🤖 AI Summary
This work proposes NavGSim, a navigation simulator based on hierarchical 3D Gaussian splatting, to address the lack of high-fidelity, large-scale simulation environments for robotic navigation tasks. For the first time, 3D Gaussian splatting is extended to floor-scale scenes spanning hundreds of square meters, enabling photorealistic rendering and physical interaction. The method introduces a novel Gaussian slicing technique to directly extract navigable regions and collision information from reconstructed geometry.
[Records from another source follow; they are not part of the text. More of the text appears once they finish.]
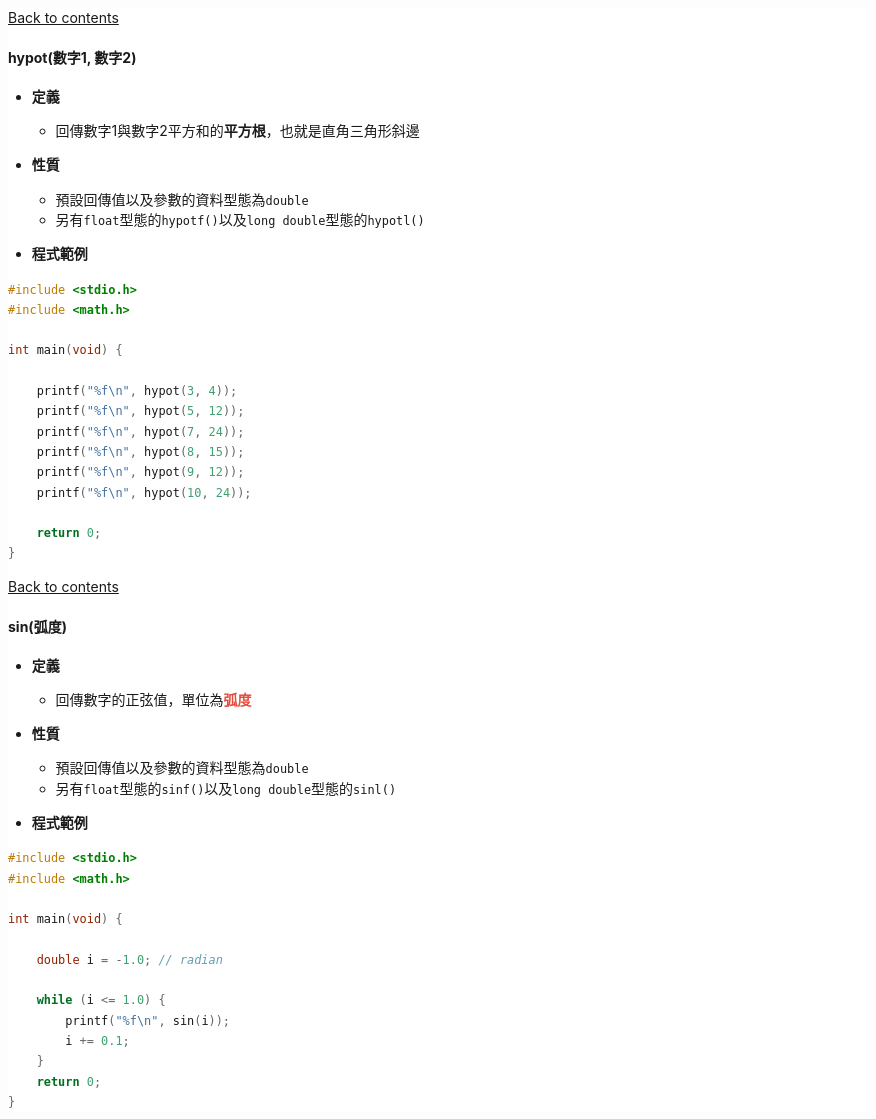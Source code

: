 [Back to contents](file:///C:/Users/user/appdata/local/temp/14.html#c)

#### hypot(數字1, 數字2)

* **定義**
    * 回傳數字1與數字2平方和的**平方根**，也就是直角三角形斜邊

* **性質**
    * 預設回傳值以及參數的資料型態為`double`
    * 另有`float`型態的`hypotf()`以及`long double`型態的`hypotl()`

* **程式範例**

```c
#include <stdio.h>
#include <math.h>

int main(void) {

    printf("%f\n", hypot(3, 4));
    printf("%f\n", hypot(5, 12));
    printf("%f\n", hypot(7, 24));
    printf("%f\n", hypot(8, 15));
    printf("%f\n", hypot(9, 12));
    printf("%f\n", hypot(10, 24));
    
    return 0;
}
```

[Back to contents](file:///C:/Users/user/appdata/local/temp/14.html#c)

#### sin(弧度)

* **定義**
    * 回傳數字的正弦值，單位為<font color = "#E74C3C">**弧度**</font>

* **性質**
    * 預設回傳值以及參數的資料型態為`double`
    * 另有`float`型態的`sinf()`以及`long double`型態的`sinl()`

* **程式範例**
```c
#include <stdio.h>
#include <math.h>

int main(void) {

    double i = -1.0; // radian
    
    while (i <= 1.0) {
        printf("%f\n", sin(i));
        i += 0.1;
    }
    return 0;
}
```
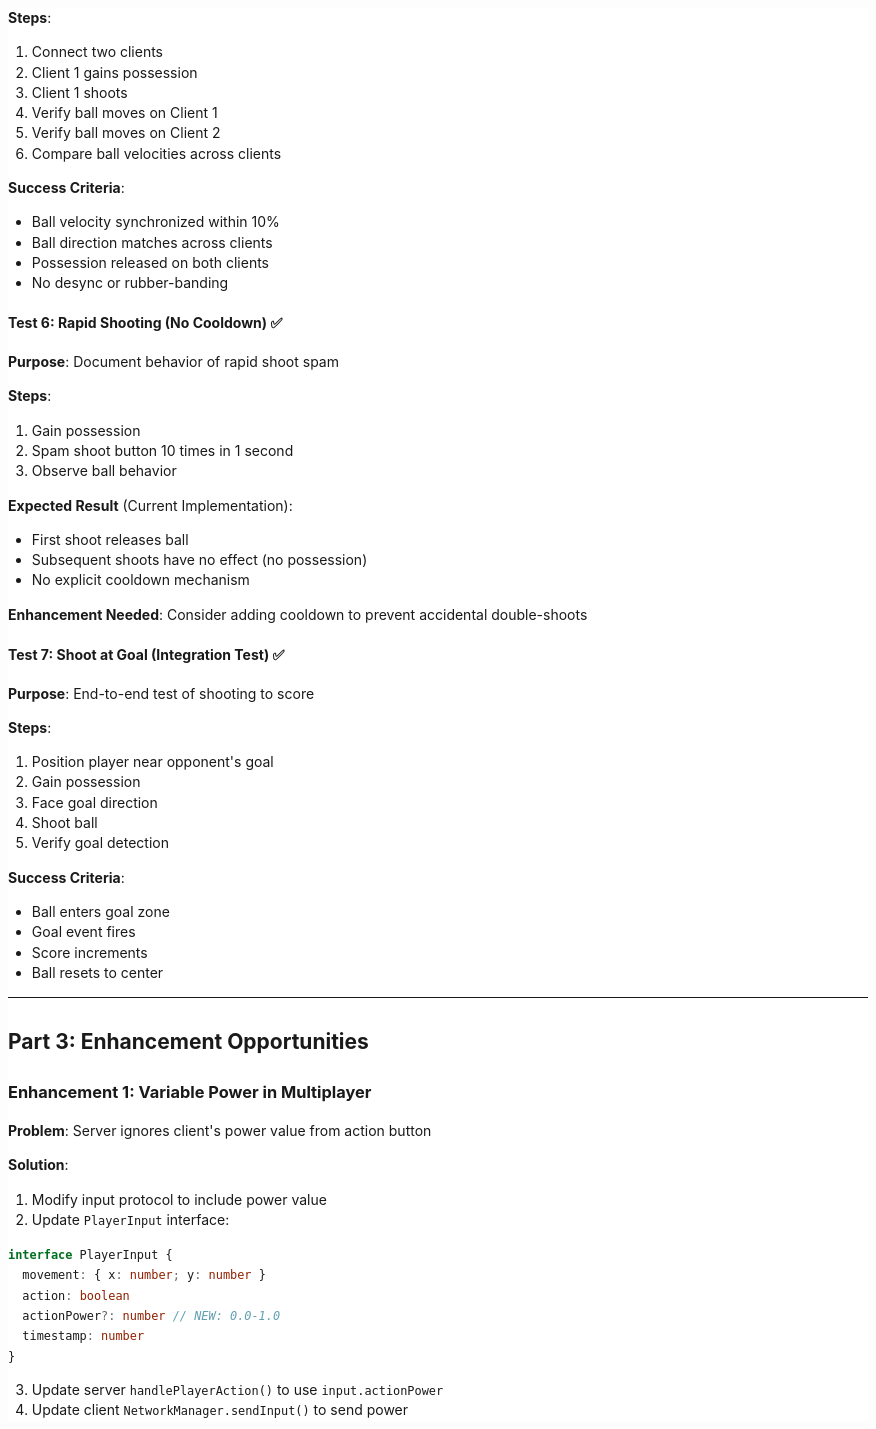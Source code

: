 **Steps**:
1. Connect two clients
2. Client 1 gains possession
3. Client 1 shoots
4. Verify ball moves on Client 1
5. Verify ball moves on Client 2
6. Compare ball velocities across clients

**Success Criteria**:
- Ball velocity synchronized within 10%
- Ball direction matches across clients
- Possession released on both clients
- No desync or rubber-banding

#### Test 6: Rapid Shooting (No Cooldown) ✅
**Purpose**: Document behavior of rapid shoot spam

**Steps**:
1. Gain possession
2. Spam shoot button 10 times in 1 second
3. Observe ball behavior

**Expected Result** (Current Implementation):
- First shoot releases ball
- Subsequent shoots have no effect (no possession)
- No explicit cooldown mechanism

**Enhancement Needed**: Consider adding cooldown to prevent accidental double-shoots

#### Test 7: Shoot at Goal (Integration Test) ✅
**Purpose**: End-to-end test of shooting to score

**Steps**:
1. Position player near opponent's goal
2. Gain possession
3. Face goal direction
4. Shoot ball
5. Verify goal detection

**Success Criteria**:
- Ball enters goal zone
- Goal event fires
- Score increments
- Ball resets to center

---

## Part 3: Enhancement Opportunities

### Enhancement 1: Variable Power in Multiplayer
**Problem**: Server ignores client's power value from action button

**Solution**:
1. Modify input protocol to include power value
2. Update `PlayerInput` interface:
```typescript
interface PlayerInput {
  movement: { x: number; y: number }
  action: boolean
  actionPower?: number // NEW: 0.0-1.0
  timestamp: number
}
```
3. Update server `handlePlayerAction()` to use `input.actionPower`
4. Update client `NetworkManager.sendInput()` to send power
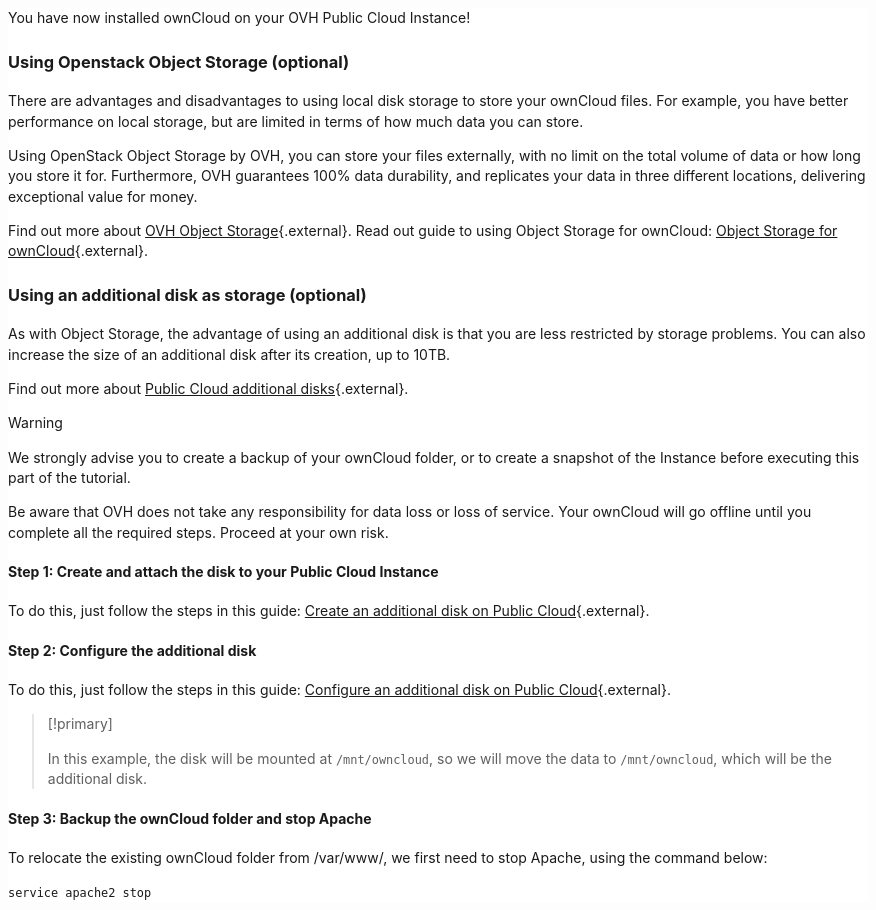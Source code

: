 You have now installed ownCloud on your OVH Public Cloud Instance!

### Using Openstack Object Storage (optional)
There are advantages and disadvantages to using local disk storage to store your ownCloud files. For example, you have better performance on local storage, but are limited in terms of how much data you can store.

Using OpenStack Object Storage by OVH, you can store your files externally, with no limit on the total volume of data or how long you store it for. Furthermore, OVH guarantees 100% data durability, and replicates your data in three different locations, delivering exceptional value for money.

Find out more about [OVH Object Storage](https://www.ovh.lt/public-cloud/storage/object-storage/){.external}.
Read out guide to using Object Storage for ownCloud: [Object Storage for ownCloud](https://docs.ovh.com/gb/en/storage/configure_owncloud_with_object_storage/){.external}.

### Using an additional disk as storage (optional)
As with Object Storage, the advantage of using an additional disk is that you are less restricted by storage problems. You can also increase the size of an additional disk after its creation, up to 10TB.

Find out more about [Public Cloud additional disks](https://www.ovh.lt/public-cloud/storage/additional-disks/){.external}.

> [!warning]
>
> We strongly advise you to create a backup of your ownCloud folder, or to create a snapshot of the Instance before executing this part of the tutorial.
>
> Be aware that OVH does not take any responsibility for data loss or loss of service. Your ownCloud will go offline until you complete all the required steps. Proceed at your own risk.
>

#### Step 1: Create and attach the disk to your Public Cloud Instance
To do this, just follow the steps in this guide: [Create an additional disk on Public Cloud](https://docs.ovh.com/lt/public-cloud/papildomo_disko_kurimas_ir_konfiguravimas_virtualioje_masinoje/){.external}.

#### Step 2: Configure the additional disk
To do this, just follow the steps in this guide: [Configure an additional disk on Public Cloud](https://docs.ovh.com/lt/public-cloud/papildomo_disko_kurimas_ir_konfiguravimas_virtualioje_masinoje/#using-linux){.external}.

> [!primary]
>
> In this example, the disk will be mounted at `/mnt/owncloud`, so we will move the data to `/mnt/owncloud`, which will be the additional disk.
>

#### Step 3: Backup the ownCloud folder and stop Apache
To relocate the existing ownCloud folder from /var/www/, we first need to stop Apache, using the command below:
```sh
service apache2 stop
```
NavGSim further integrates multi-GPU parallel rendering and a complete API, supporting customizable scenes and end-to-end training of Vision-Language-Action (VLA) policies. Experiments demonstrate that models trained with NavGSim significantly improve their ability to understand and execute diverse navigation instructions in both simulated and real-world environments.
📝 Abstract
Simulating realistic environments for robots is widely recognized as a critical challenge in robot learning, particularly in terms of rendering and physical simulation. This challenge becomes even more pronounced in navigation tasks, where trajectories often extend across multiple rooms or entire floors. In this work, we present NavGSim, a Gaussian Splatting-based simulator designed to generate high-fidelity, large-scale navigation environments. Built upon a hierarchical 3D Gaussian Splatting framework, NavGSim enables photorealistic rendering in expansive scenes spanning hundreds of square meters. To simulate navigation collisions, we introduce a Gaussian Splatting-based slice technique that directly extracts navigable areas from reconstructed Gaussians. Additionally, for ease of use, we provide comprehensive NavGSim APIs supporting multi-GPU development, including tools for custom scene reconstruction, robot configuration, policy training, and evaluation. To evaluate NavGSim's effectiveness, we train a Vision-Language-Action (VLA) model using trajectories collected from NavGSim and assess its performance in both simulated and real-world environments. Our results demonstrate that NavGSim significantly enhances the VLA model's scene understanding, enabling the policy to handle diverse navigation queries effectively.